Oracle Cloud is having a major outage

53 points by resdev 3 years ago · 61 comments · 1 min read

What's worse is that their "real time" status is not showing any issues.

https://ocistatus.oraclecloud.com/#/

I had to confirm the outage based on community reported down detector.

https://downdetector.com/status/oracle-cloud/

All of our services, instances and backups for https://searchadsoptimization.com are in Oracle cloud.

This shows a critical issue when relying on a single Cloud provider. It's time to build a cross cloud infrastructure design to handle these issues.

Update: It looks like they have updated their “real time” status page after good 25 minutes of severe outage. My trust and assumptions with real time status pages changed completely.

I don't understand the point of real time status pages if they are clearly not real time and not accurate.

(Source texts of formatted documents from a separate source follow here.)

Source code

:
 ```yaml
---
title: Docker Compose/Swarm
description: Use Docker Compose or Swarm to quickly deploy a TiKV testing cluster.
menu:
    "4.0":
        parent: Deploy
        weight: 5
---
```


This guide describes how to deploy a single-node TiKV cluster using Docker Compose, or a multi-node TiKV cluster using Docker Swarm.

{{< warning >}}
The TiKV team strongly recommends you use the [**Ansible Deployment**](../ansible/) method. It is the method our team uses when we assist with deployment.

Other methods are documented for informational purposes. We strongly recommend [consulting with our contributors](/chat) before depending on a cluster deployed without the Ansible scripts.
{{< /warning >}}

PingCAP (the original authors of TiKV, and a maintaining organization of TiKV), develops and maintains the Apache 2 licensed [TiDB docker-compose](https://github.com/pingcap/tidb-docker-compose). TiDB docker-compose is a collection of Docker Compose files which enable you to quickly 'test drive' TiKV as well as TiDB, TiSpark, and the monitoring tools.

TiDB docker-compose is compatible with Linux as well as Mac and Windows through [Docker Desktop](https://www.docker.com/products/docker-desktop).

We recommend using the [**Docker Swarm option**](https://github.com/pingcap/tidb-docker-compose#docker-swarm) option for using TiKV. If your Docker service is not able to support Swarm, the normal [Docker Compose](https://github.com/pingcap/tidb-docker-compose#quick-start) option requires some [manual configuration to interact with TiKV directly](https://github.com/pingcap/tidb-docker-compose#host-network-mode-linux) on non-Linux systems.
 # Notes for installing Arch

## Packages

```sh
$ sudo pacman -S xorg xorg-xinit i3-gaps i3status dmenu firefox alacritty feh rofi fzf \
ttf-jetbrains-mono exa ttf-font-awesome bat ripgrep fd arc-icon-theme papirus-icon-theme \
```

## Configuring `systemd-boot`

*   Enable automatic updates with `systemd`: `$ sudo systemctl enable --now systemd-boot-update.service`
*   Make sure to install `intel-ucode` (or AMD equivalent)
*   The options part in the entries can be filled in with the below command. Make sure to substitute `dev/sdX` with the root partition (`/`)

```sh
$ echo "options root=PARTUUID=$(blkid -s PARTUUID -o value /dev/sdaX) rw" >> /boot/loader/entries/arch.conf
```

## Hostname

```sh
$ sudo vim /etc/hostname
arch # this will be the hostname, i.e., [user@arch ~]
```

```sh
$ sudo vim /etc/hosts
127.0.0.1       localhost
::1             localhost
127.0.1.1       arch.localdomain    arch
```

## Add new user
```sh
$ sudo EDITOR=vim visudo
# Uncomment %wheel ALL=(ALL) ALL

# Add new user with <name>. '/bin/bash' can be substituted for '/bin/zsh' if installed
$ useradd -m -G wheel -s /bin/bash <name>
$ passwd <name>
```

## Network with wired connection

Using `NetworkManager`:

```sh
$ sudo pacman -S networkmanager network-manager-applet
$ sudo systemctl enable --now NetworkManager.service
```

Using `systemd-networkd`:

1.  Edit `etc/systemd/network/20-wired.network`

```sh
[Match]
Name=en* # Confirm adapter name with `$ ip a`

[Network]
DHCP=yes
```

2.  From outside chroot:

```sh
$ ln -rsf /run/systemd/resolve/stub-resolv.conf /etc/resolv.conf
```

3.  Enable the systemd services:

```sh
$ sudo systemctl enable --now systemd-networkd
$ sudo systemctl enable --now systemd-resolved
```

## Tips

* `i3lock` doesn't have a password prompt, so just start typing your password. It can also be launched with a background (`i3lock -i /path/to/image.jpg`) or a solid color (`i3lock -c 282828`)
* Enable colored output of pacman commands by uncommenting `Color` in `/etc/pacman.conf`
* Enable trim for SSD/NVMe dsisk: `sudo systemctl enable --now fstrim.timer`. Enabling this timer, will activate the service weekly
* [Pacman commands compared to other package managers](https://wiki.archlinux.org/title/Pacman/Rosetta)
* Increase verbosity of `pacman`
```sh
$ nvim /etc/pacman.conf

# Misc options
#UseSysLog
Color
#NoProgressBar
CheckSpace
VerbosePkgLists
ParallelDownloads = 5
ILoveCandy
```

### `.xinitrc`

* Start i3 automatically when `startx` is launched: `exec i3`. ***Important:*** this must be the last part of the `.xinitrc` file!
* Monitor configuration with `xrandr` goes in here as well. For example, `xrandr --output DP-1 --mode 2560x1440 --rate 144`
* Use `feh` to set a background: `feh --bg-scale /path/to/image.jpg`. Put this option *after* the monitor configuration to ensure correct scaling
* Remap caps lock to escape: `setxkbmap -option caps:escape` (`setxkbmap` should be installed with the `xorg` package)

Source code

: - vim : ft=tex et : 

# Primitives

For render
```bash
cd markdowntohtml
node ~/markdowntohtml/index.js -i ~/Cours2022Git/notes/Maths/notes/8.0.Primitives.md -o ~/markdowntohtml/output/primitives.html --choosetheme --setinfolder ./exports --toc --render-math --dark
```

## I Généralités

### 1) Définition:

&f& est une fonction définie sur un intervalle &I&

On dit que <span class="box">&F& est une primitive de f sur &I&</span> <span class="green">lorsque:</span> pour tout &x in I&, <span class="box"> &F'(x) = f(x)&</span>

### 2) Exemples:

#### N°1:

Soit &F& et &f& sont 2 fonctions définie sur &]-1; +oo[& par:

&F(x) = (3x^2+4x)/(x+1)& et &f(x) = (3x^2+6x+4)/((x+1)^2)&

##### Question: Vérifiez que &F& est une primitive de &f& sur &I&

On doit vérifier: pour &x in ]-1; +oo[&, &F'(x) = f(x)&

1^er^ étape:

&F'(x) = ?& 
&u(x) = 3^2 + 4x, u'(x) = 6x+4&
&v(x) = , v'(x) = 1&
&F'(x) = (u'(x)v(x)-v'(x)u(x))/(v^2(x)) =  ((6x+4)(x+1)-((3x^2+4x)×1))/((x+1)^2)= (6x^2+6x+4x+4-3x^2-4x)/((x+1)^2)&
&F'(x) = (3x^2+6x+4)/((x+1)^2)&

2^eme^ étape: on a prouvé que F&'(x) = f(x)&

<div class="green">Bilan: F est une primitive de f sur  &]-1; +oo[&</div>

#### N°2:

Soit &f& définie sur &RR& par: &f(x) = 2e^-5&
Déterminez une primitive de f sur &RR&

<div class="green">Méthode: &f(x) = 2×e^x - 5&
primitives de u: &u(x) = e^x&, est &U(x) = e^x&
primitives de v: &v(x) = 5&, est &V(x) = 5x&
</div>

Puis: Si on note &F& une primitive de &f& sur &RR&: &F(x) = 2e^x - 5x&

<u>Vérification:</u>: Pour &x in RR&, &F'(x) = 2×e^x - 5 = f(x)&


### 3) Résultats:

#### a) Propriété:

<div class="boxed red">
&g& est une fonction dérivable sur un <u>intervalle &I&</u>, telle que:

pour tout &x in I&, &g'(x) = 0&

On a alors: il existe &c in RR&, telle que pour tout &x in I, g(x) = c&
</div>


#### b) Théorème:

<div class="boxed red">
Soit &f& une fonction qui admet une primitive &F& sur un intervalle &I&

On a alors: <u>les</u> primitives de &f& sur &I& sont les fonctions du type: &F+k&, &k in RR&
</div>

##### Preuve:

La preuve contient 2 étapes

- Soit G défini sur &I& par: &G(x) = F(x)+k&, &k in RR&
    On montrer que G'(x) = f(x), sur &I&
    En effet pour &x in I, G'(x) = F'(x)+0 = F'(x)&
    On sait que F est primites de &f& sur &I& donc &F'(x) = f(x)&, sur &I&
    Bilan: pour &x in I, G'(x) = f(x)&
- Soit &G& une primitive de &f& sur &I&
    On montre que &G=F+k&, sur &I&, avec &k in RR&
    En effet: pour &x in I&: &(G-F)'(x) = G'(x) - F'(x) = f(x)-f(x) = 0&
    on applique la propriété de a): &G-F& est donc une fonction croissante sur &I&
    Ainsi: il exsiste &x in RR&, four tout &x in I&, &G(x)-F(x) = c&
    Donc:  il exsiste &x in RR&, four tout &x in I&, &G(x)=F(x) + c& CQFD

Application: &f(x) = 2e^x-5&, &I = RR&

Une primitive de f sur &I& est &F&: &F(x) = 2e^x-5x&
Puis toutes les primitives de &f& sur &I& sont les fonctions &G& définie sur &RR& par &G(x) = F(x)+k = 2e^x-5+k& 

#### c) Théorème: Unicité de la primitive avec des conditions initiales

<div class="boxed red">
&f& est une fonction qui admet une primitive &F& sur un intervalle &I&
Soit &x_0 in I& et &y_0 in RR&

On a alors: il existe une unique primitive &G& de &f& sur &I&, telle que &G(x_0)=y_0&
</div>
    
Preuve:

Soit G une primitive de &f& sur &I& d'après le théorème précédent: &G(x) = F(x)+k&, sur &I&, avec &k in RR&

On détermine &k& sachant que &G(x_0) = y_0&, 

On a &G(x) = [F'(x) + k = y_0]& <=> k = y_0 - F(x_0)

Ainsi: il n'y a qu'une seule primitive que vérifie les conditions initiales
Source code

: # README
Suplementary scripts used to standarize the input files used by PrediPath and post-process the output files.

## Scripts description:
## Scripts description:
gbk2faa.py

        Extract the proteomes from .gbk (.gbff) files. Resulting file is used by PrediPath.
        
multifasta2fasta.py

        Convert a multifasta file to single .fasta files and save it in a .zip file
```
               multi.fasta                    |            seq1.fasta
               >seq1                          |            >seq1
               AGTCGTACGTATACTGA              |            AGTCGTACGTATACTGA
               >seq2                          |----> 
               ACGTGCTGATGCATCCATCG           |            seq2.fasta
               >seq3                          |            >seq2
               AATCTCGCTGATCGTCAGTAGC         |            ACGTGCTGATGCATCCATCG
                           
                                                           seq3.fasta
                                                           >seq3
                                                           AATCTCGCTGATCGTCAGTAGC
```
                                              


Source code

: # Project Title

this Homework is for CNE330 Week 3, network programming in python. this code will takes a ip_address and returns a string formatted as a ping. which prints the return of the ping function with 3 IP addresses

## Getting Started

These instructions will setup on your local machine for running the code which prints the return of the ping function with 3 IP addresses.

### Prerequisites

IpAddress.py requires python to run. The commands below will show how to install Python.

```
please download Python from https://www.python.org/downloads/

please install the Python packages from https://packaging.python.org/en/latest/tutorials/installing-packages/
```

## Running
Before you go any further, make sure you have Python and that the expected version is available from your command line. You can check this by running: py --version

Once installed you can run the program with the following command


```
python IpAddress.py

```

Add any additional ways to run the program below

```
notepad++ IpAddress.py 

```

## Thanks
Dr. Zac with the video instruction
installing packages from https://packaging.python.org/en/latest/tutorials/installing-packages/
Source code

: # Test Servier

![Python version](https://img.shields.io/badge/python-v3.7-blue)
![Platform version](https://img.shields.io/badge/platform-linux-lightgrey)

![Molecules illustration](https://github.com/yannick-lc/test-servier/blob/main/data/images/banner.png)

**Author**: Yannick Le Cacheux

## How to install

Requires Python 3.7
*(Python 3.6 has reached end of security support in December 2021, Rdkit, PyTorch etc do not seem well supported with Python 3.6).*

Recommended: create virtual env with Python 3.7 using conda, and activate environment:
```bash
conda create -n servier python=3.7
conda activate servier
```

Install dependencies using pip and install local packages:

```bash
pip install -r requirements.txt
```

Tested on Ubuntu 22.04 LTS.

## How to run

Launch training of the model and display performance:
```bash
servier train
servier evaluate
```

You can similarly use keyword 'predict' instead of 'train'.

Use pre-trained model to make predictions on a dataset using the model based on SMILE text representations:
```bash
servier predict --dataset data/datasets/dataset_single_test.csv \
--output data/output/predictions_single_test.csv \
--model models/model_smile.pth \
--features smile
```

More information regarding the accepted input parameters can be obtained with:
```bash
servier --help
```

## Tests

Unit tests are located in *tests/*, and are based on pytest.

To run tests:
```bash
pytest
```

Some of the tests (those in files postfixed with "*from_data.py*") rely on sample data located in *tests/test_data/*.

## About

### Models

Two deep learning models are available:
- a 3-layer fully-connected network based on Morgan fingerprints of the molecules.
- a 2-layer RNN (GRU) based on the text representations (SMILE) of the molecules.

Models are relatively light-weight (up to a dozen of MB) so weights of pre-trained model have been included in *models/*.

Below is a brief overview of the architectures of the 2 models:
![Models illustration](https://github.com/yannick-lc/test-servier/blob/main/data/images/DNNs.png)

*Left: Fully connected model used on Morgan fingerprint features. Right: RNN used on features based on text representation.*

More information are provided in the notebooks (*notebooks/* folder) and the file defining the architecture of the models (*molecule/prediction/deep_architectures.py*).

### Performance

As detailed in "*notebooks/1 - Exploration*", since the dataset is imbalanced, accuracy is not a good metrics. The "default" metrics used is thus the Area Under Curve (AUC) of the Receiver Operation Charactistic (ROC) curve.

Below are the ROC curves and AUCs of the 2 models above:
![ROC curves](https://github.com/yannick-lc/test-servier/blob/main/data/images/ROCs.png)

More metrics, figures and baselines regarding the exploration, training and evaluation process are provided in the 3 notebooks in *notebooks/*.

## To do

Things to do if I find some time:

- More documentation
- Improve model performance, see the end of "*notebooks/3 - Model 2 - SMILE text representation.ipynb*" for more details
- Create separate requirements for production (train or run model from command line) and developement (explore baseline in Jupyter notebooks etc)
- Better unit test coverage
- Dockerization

My error notifications were blowing up my phone, the first thing I did is check their status page and assumed issue is within my application, and I couldn't even access my backend application. Out of desperation, I had to check downdetector to confirm the issue. I have formed new respect for downdetector.

hn_throwaway_99 3 years ago

Wow, there must be literally tens of people who are worried right now!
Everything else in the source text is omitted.